AVS 52nd International Symposium
    Electronic Materials and Processing Monday Sessions
       Session EM+NS-MoM

Paper EM+NS-MoM7
High Reflectance GaN-based Distributed Bragg Reflectors Grown on Si Substrates

Monday, October 31, 2005, 10:20 am, Room 310

Session: Novel Approaches in Wide Bandgap Semiconductors
Presenter: M.A. Mastro, U.S. Naval Research Laboratory
Authors: M.A. Mastro, U.S. Naval Research Laboratory
R.T. Holm, U.S. Naval Research Laboratory
N.D. Bassim, U.S. Naval Research Laboratory
D.K. Gaskill, U.S. Naval Research Laboratory
C.R. Eddy Jr., U.S. Naval Research Laboratory
R.L. Henry, U.S. Naval Research Laboratory
M.E. Twigg, U.S. Naval Research Laboratory
Correspondent: Click to Email
Presently, GaN based optoelectronic devices are primarily grown on expensive sapphire and SiC substrates. Substituting these substrates with inexpensive Si substrates would represent a major shift in the economics of the visible optoelectronic market. The primary limitation to this device structure is light absorption by the opaque Si substrate. Insertion of a high reflectance distributed Bragg reflector (DBR) between the substrate and the active region would increase light extraction by approximately a factor of two.
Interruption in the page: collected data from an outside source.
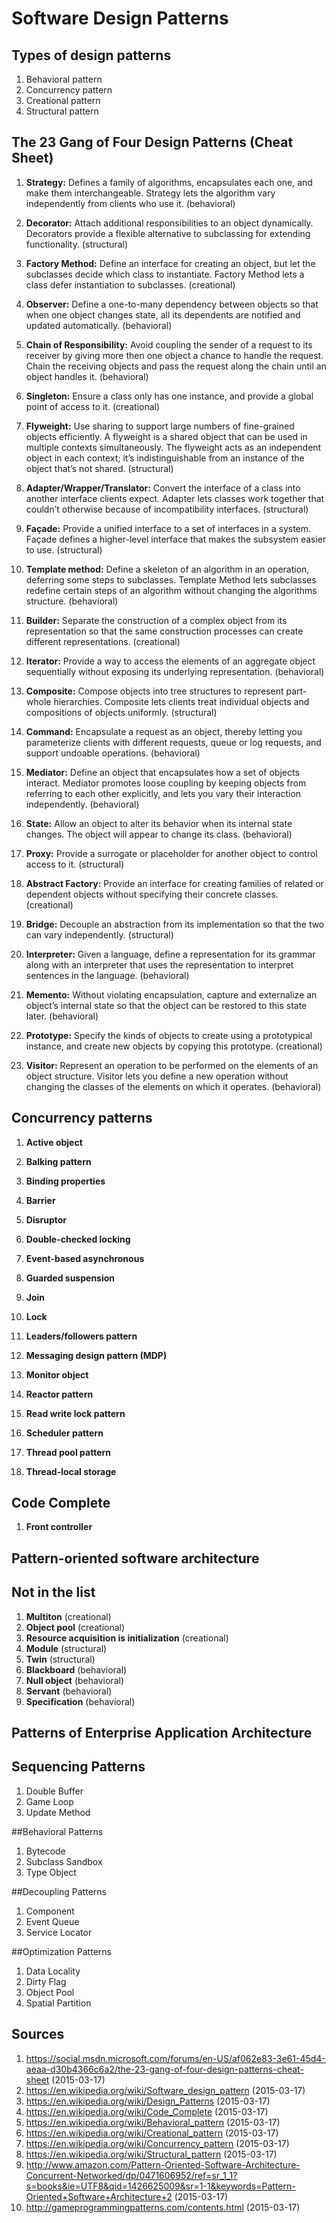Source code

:# Software Design Patterns

## Types of design patterns

1. Behavioral pattern
2. Concurrency pattern
3. Creational pattern
4. Structural pattern

## The 23 Gang of Four Design Patterns (Cheat Sheet)
 
1. **Strategy:**
Defines a family of algorithms, encapsulates each one, and make them interchangeable. Strategy lets the algorithm vary independently from clients who use it. (behavioral)
 
2. **Decorator:**
Attach additional responsibilities to an object dynamically. Decorators provide a flexible alternative to subclassing for extending functionality. (structural)
 
3. **Factory Method:**
Define an interface for creating an object, but let the subclasses decide which class to instantiate. Factory Method lets a class defer instantiation to subclasses. (creational)
 
4. **Observer:**
Define a one-to-many dependency between objects so that when one object changes state, all its dependents are notified and updated automatically. (behavioral)
 
5. **Chain of Responsibility:**
Avoid coupling the sender of a request to its receiver by giving more then one object a chance to handle the request. Chain the receiving objects and pass the request along the chain until an object handles it. (behavioral)
 
6. **Singleton:**
Ensure a class only has one instance, and provide a global point of access to it. (creational)
 
7. **Flyweight:**
Use sharing to support large numbers of fine-grained objects efficiently. A flyweight is a shared object that can be used in multiple contexts simultaneously. The flyweight acts as an independent object in each context; it’s indistinguishable from an instance of the object that’s not shared. (structural)
 
8. **Adapter/Wrapper/Translator:**
Convert the interface of a class into another interface clients expect. Adapter lets classes work together that couldn’t otherwise because of incompatibility interfaces. (structural)
 
9. **Façade:**
Provide a unified interface to a set of interfaces in a system. Façade defines a higher-level interface that makes the subsystem easier to use. (structural)
 
10. **Template method:**
Define a skeleton of an algorithm in an operation, deferring some steps to subclasses. Template Method lets subclasses redefine certain steps of an algorithm without changing the algorithms structure. (behavioral)
 
11. **Builder:**
Separate the construction of a complex object from its representation so that the same construction processes can create different representations. (creational)
 
12. **Iterator:**
Provide a way to access the elements of an aggregate object sequentially without exposing its underlying representation. (behavioral)
 
13. **Composite:**
Compose objects into tree structures to represent part-whole hierarchies. Composite lets clients treat individual objects and compositions of objects uniformly. (structural)

14. **Command:**
Encapsulate a request as an object, thereby letting you parameterize clients with different requests, queue or log requests, and support undoable operations. (behavioral)
 
15. **Mediator:**
Define an object that encapsulates how a set of objects interact. Mediator promotes loose coupling by keeping objects from referring to each other explicitly, and lets you vary their interaction independently. (behavioral)
 
16. **State:**
Allow an object to alter its behavior when its internal state changes. The object will appear to change its class. (behavioral)
 
17. **Proxy:**
Provide a surrogate or placeholder for another object to control access to it. (structural)
 
18. **Abstract Factory:**
Provide an interface for creating families of related or dependent objects without specifying their concrete classes. (creational)
 
19. **Bridge:**
Decouple an abstraction from its implementation so that the two can vary independently. (structural)
 
20. **Interpreter:**
Given a language, define a representation for its grammar along with an interpreter that uses the representation to interpret sentences in the language. (behavioral)
 
21. **Memento:**
Without violating encapsulation, capture and externalize an object’s internal state so that the object can be restored to this state later. (behavioral)
 
22. **Prototype:**
Specify the kinds of objects to create using a prototypical instance, and create new objects by copying this prototype. (creational)
 
23. **Visitor:**
Represent an operation to be performed on the elements of an object structure. Visitor lets you define a new operation without changing the classes of the elements on which it operates. (behavioral)

## Concurrency patterns

1. **Active object**

2. **Balking pattern**

3. **Binding properties**

3. **Barrier**

4. **Disruptor**

5. **Double-checked locking**

5. **Event-based asynchronous**

6. **Guarded suspension**

6. **Join**

6. **Lock**

7. **Leaders/followers pattern**

7. **Messaging design pattern (MDP)**

8. **Monitor object**

9. **Reactor pattern** 

10. **Read write lock pattern**

11. **Scheduler pattern**

12. **Thread pool pattern**

13. **Thread-local storage**

## Code Complete

1. **Front controller**

## Pattern-oriented software architecture 

## Not in the list

1. **Multiton** (creational)
2. **Object pool** (creational)
3. **Resource acquisition is initialization** (creational)
4. **Module** (structural)
5. **Twin** (structural)
6. **Blackboard** (behavioral)
7. **Null object** (behavioral)
8. **Servant** (behavioral)
9. **Specification** (behavioral)

##  Patterns of Enterprise Application Architecture

## Sequencing Patterns
1. Double Buffer
2. Game Loop
3. Update Method

##Behavioral Patterns
1. Bytecode
2. Subclass Sandbox
3. Type Object

##Decoupling Patterns
1. Component
2. Event Queue
3. Service Locator

##Optimization Patterns
1. Data Locality
2. Dirty Flag
3. Object Pool
4. Spatial Partition

## Sources

1. https://social.msdn.microsoft.com/forums/en-US/af062e83-3e61-45d4-aeaa-d30b4366c6a2/the-23-gang-of-four-design-patterns-cheat-sheet  (2015-03-17)
2. https://en.wikipedia.org/wiki/Software_design_pattern (2015-03-17)
3. https://en.wikipedia.org/wiki/Design_Patterns (2015-03-17)
4. https://en.wikipedia.org/wiki/Code_Complete (2015-03-17)
5. https://en.wikipedia.org/wiki/Behavioral_pattern (2015-03-17)
6. https://en.wikipedia.org/wiki/Creational_pattern (2015-03-17)
7. https://en.wikipedia.org/wiki/Concurrency_pattern (2015-03-17)
8. https://en.wikipedia.org/wiki/Structural_pattern (2015-03-17)
9. http://www.amazon.com/Pattern-Oriented-Software-Architecture-Concurrent-Networked/dp/0471606952/ref=sr_1_1?s=books&ie=UTF8&qid=1426625009&sr=1-1&keywords=Pattern-Oriented+Software+Architecture+2 (2015-03-17)
10. http://gameprogrammingpatterns.com/contents.html (2015-03-17)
The second major impediment to this device structure is the poor quality of group III-nitride films grown on Si substrates. High densities of dislocations and cracks can form in the (Al,Ga,In)N layers due to their large lattice and thermal expansion mismatch with the Si substrate. Thus low internal quantum efficiency is commonly observed for GaN based devices grown on Si substrates. This paper presents the first high-reflectance (>90%) (Al,Ga)N quarter-wave DBR grown on a Si (111) substrate. In-situ reflectometry of the MOCVD growth process allowed exact control of each individual layer thickness to yield DBR reflectance approaching the calculated theoretical level. Nominally crack free structures were obtained by controlling the distribution of the strain in the structure. Specifically, the DBR structure acted as a distributed buffer layer (DBL) for the thick GaN cap layer. TEM revealed a fall-off in screw-type dislocations throughout the DBL. This development presents the opportunity to significantly advance GaN based optoelectronics, including light emitting diodes (LEDs), resonant cavity light emitting diodes (RCLEDs) and vertical cavity surface emitting lasers (VCSELs), on Si substrates.